I just want some flash (I dont really consider brake calipers that are colored to be bling but if that is considered bling then so be it) :bigpimp:

I dont track my m3 and I dont think I can (vert) but it seems the guys who track their cars talk down to those who don't. That doesn't make much sense as I cruise the boards. Or the other guys who talk **** about those who track should not waist their time/on good at it.
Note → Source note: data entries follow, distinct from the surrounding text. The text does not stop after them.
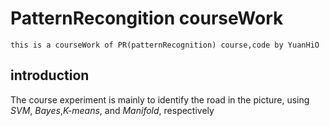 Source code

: # PatternRecongition courseWork
    this is a courseWork of PR(patternRecognition) course,code by YuanHiO

## introduction
The course experiment is mainly to identify the road in the picture, using *SVM*, *Bayes*,*K-means*, and *Manifold*, respectively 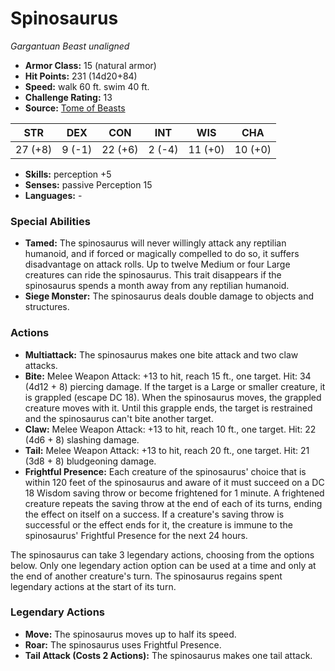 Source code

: # Spinosaurus

*Gargantuan* *Beast* *unaligned*

- **Armor Class:** 15 (natural armor)
- **Hit Points:** 231 (14d20+84)
- **Speed:** walk 60 ft. swim 40 ft.
- **Challenge Rating:** 13
- **Source:** [Tome of Beasts](https://koboldpress.com/kpstore/product/tome-of-beasts-for-5th-edition-print/)

| STR | DEX | CON | INT | WIS | CHA |
| --- | --- | --- | --- | --- | --- |
| 27 (+8) | 9 (-1) | 22 (+6) | 2 (-4) | 11 (+0) | 10 (+0) |

- **Skills:** perception +5
- **Senses:** passive Perception 15
- **Languages:** -
### Special Abilities
- **Tamed:** The spinosaurus will never willingly attack any reptilian humanoid, and if forced or magically compelled to do so, it suffers disadvantage on attack rolls. Up to twelve Medium or four Large creatures can ride the spinosaurus. This trait disappears if the spinosaurus spends a month away from any reptilian humanoid.
- **Siege Monster:** The spinosaurus deals double damage to objects and structures.
### Actions
- **Multiattack:** The spinosaurus makes one bite attack and two claw attacks.
- **Bite:** Melee Weapon Attack: +13 to hit, reach 15 ft., one target. Hit: 34 (4d12 + 8) piercing damage. If the target is a Large or smaller creature, it is grappled (escape DC 18). When the spinosaurus moves, the grappled creature moves with it. Until this grapple ends, the target is restrained and the spinosaurus can't bite another target.
- **Claw:** Melee Weapon Attack: +13 to hit, reach 10 ft., one target. Hit: 22 (4d6 + 8) slashing damage.
- **Tail:** Melee Weapon Attack: +13 to hit, reach 20 ft., one target. Hit: 21 (3d8 + 8) bludgeoning damage.
- **Frightful Presence:** Each creature of the spinosaurus' choice that is within 120 feet of the spinosaurus and aware of it must succeed on a DC 18 Wisdom saving throw or become frightened for 1 minute. A frightened creature repeats the saving throw at the end of each of its turns, ending the effect on itself on a success. If a creature's saving throw is successful or the effect ends for it, the creature is immune to the spinosaurus' Frightful Presence for the next 24 hours.

The spinosaurus can take 3 legendary actions, choosing from the options below. Only one legendary action option can be used at a time and only at the end of another creature's turn. The spinosaurus regains spent legendary actions at the start of its turn.
### Legendary Actions
- **Move:** The spinosaurus moves up to half its speed.
- **Roar:** The spinosaurus uses Frightful Presence.
- **Tail Attack (Costs 2 Actions):** The spinosaurus makes one tail attack.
Alot of salt throwers on these boards. :thumbdwn:


----------



## whiskey.org (Sep 9, 2005)

I don't listen to loud rap music so I don't see the need to put big speakers in my car

if you don't track your car you don't need a BBK

get some of the caliper covers from bavauto or something


----------



## ProRail (May 31, 2006)

DJ_INHALE said:


> thank you. :bling:
> 
> I just want some flash (I dont really consider brake calipers that are colored to be bling but if that is considered bling then so be it) :bigpimp:
> 
> ...


Salt throwers...on these boards?? I'm shocked; shocked.


----------



## Desertnate (Mar 11, 2002)

I'm not a fan of the flashy brakes, but I wish they would at least paint them a neutral color like a flat black or silver.

Case in point...

When I bought my 323i new , the brakes were the natural silver aluminum color. However, after 7 years and 115K miles, the porus material and absorbed a lot of break dust and had discolored from the heat. At that point they looked pretty nasty and I had no real way of cleaning them. Caliper paint is only a temporary solution...


----------